1 + 1 = 3 Proof | Breaking the rules of mathematics

3:04 We can't cancel the powers. Cancelling the powers means taking square root, and we always have to take modulus after taking square root

ayushman

Leaving aside the square root step, I like how he uses 1+1 = 2 to get 1+1=3 😂

lokeshpatel

For those who are still wondering (1+1=3) why this happened is because In the step where he cancelled the squares on both the sides he did not use the concept of modulus. While taking square root on both sides the value obtained will be inside a mod sign.

Ex: we have [√(x)²] will not be equal to x but will be equal to | x |

parthgijare

In the 1st proof i.e 1+1=3, you should not cancel out the square of a negative number on one side and square of a positive number in another side.3:04
In the 2nd proof i.e 2+2=5, you should not cancel out the expression whose sum adds up to zero(0) in any equation. 6:08

durgaprasadsimhadri

Math developers: Sorry for the inconvenience, we will patch this bug in the next update.

chimneone

You shouldn't ignore the negative roots. You should put x in √(x²) into a absolute-value and reach a meaningful equation.

farhanmoradi

The issue arises at 3:01 because after taking the square root on both sides of the equation, the result needs to be an absolute value. Therefore, the correct step should be |4-5| = |6-5|, meaning 5-4 = 6-5.

minkebaleen

the step where the squares are removed is where you take the square root of both sides, but the square root of a value has two possible values (one positive, and one negative). when the signs are taken into account you resolve the issues.
In the second calculation your cancellation step involves dividing by the value within the brackets (4-3-1), however given 4-3-1 is zero you are dividing both side by zero. The problem is dividing any integer by zero gives the result of infinity (so the correct result would be infinity = infinity).

BrixyBrixhamite

He himself proved, maths rules are universal, hence can't be

ankitkain

In second calculation.

4(4-3-1)=5(4-3-1)
We can not cancel (4-3-1) from both sides, becoz the value of the term is zero and "0÷0" *is not defined* not "1" .

For better understanding

0=0
3×0=4×0

If we zero from both sides
Then
3=4
So thats why we cant say 0÷0 is 1
Its just not defined.

geeksahid

In the first case, 1+1 = 3, you reached the following equation:
There you removed the parenthesis power from both sides. while on the right side you can write (4-5) or (5-4) which means 4-5=-1 or 5-4=1 and on the left side you can write 5-6=-1 or Write 6-5=1. In other words, the square root of both sides has two answers: 1 and -1.
You deliberately ignored the -1 from the left side and set it equal to 1 on the right.
This is where the path to the wrong conclusion begins.

georgesmith

(a-b)^2 = (b-a)^2 whereas (a-b) is not equal to (b-a); so you proved in a wrong way.

Ministries_of_obedience

It doesn't.
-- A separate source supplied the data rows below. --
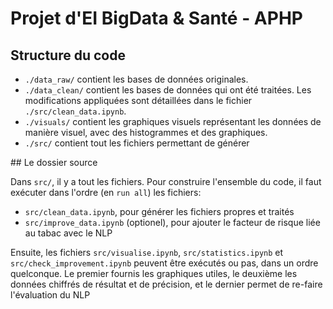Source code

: # Projet d'EI BigData & Santé - APHP

## Structure du code

- `./data_raw/` contient les bases de données originales. 
- `./data_clean/` contient les bases de données qui ont été traitées. Les modifications appliquées sont détaillées dans le fichier `./src/clean_data.ipynb`.
- `./visuals/` contient les graphiques visuels représentant les données de manière visuel, avec des histogrammes et des graphiques.
- `./src/` contient tout les fichiers permettant de générer 

## Le dossier source

Dans `src/`, il y a tout les fichiers. Pour construire l'ensemble du code, il faut exécuter dans l'ordre (en `run all`) les fichiers:

- `src/clean_data.ipynb`, pour générer les fichiers propres et traités 
- `src/improve_data.ipynb` (optionel), pour ajouter le facteur de risque liée au tabac avec le NLP

Ensuite, les fichiers `src/visualise.ipynb`, `src/statistics.ipynb` et `src/check_improvement.ipynb` peuvent être exécutés ou pas, dans un ordre quelconque.
Le premier fournis les graphiques utiles, le deuxième les données chiffrés de résultat et de précision, et le dernier permet de re-faire l'évaluation du NLP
Your formula is broken because you have two different values for x. On arrow line 3 you have x=4 y=5 on left side, then x=6 y=5 on right hand. The 6 should be a "z" "a" etc. so in principle your formula becomes (x-y)2-2xy=(z-y)2-2zy. So here you are considering "1" as a variable value, so then of course it could be equal to 3. But this logic you have shown above does not break the rules of mathematics.

prodigy

3:12; he just canceled the squares so if we just solve what's inside the bracket we get (-1)^2 = (1)^2 which is true since the square of a negative number is positive but after canceling the squares he wrote -1 = 1 which is not true and if we take the square root of (-1)^2 we get 1 so the correct thing after 3:12 would be 1 = 1 which is true

adityapradhan

I have gud proof: 1 dad + 1 mom = 1 child = 3 people

samuelblossey

when you remove the squares from both sides, you must make sure that each side is a positive root or each is negative.

garryzhou

You can't cancel the squares, it's just for our convenience. The importance of brackets is the base of mathematics. I did the same mistake, but in another equation in class 8th, then after wondering for hours, I found out that this is the wrong way.

terminator

Legends are shock after seeing this calculation 😱
🤣🤣🤣🤣🤣🤣🤣🤣

ranijain

This is like an advanced Abbot and Costello skit😂

vincentsauve

When cancelling the square, you should use (+ or -) in the first sum.

In the seciond sum you cancel (4-3-1). Here you must understand that this cancellation means you are dividing both sides by (4-3-1). It means you are dividing both sides by zero. So the resul is "infinity =infinity", and not " 4=5".

ts.nathan